- **BRIEF**
Every entry must be copied word for word.

- **Dataset excerpts**
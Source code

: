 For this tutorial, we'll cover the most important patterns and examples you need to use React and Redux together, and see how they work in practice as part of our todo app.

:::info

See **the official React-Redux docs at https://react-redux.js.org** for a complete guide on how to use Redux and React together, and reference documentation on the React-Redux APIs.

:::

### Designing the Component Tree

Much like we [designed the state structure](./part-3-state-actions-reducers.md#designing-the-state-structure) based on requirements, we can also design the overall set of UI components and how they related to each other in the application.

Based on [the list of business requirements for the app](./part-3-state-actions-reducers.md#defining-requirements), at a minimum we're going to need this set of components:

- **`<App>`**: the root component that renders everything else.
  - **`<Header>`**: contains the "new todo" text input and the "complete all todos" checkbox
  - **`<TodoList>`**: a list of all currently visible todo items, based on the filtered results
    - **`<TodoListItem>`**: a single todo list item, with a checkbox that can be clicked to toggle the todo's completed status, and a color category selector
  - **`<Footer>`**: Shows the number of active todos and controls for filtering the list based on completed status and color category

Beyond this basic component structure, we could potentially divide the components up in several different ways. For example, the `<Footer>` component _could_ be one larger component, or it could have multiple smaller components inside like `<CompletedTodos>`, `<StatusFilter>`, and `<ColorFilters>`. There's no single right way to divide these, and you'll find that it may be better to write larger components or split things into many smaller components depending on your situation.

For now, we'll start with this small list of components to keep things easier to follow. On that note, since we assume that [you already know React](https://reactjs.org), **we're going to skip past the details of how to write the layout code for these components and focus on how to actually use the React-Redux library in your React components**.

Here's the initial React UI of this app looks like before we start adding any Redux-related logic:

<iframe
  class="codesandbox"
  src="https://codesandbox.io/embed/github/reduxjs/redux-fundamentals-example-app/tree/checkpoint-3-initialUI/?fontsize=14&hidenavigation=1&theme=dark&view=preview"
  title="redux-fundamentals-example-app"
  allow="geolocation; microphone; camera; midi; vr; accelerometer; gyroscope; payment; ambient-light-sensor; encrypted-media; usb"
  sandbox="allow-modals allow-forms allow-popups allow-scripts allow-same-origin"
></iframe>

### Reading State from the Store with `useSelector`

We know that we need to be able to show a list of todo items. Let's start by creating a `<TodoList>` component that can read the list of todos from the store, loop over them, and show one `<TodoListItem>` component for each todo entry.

- **TASK SOLUTION**
Source code

: For this tutorial, we'll cover the most important patterns and examples you need to use React and Redux together, and see how they work in practice as part of our todo app.

:::info

See **the official React-Redux docs at https://react-redux.js.org** for a complete guide on how to use Redux and React together, and reference documentation on the React-Redux APIs.

:::

### Designing the Component Tree

Much like we [designed the state structure](./part-3-state-actions-reducers.md#designing-the-state-structure) based on requirements, we can also design the overall set of UI components and how they related to each other in the application.

Based on [the list of business requirements for the app](./part-3-state-actions-reducers.md#defining-requirements), at a minimum we're going to need this set of components:

- **`<App>`**: the root component that renders everything else.
  - **`<Header>`**: contains the "new todo" text input and the "complete all todos" checkbox
  - **`<TodoList>`**: a list of all currently visible todo items, based on the filtered results
    - **`<TodoListItem>`**: a single todo list item, with a checkbox that can be clicked to toggle the todo's completed status, and a color category selector
  - **`<Footer>`**: Shows the number of active todos and controls for filtering the list based on completed status and color category

Beyond this basic component structure, we could potentially divide the components up in several different ways. For example, the `<Footer>` component _could_ be one larger component, or it could have multiple smaller components inside like `<CompletedTodos>`, `<StatusFilter>`, and `<ColorFilters>`. There's no single right way to divide these, and you'll find that it may be better to write larger components or split things into many smaller components depending on your situation.

For now, we'll start with this small list of components to keep things easier to follow. On that note, since we assume that [you already know React](https://reactjs.org), **we're going to skip past the details of how to write the layout code for these components and focus on how to actually use the React-Redux library in your React components**.

Here's the initial React UI of this app looks like before we start adding any Redux-related logic:

<iframe
  class="codesandbox"
  src="https://codesandbox.io/embed/github/reduxjs/redux-fundamentals-example-app/tree/checkpoint-3-initialUI/?fontsize=14&hidenavigation=1&theme=dark&view=preview"
  title="redux-fundamentals-example-app"
  allow="geolocation; microphone; camera; midi; vr; accelerometer; gyroscope; payment; ambient-light-sensor; encrypted-media; usb"
  sandbox="allow-modals allow-forms allow-popups allow-scripts allow-same-origin"
></iframe>

### Reading State from the Store with `useSelector`

We know that we need to be able to show a list of todo items. Let's start by creating a `<TodoList>` component that can read the list of todos from the store, loop over them, and show one `<TodoListItem>` component for each todo entry.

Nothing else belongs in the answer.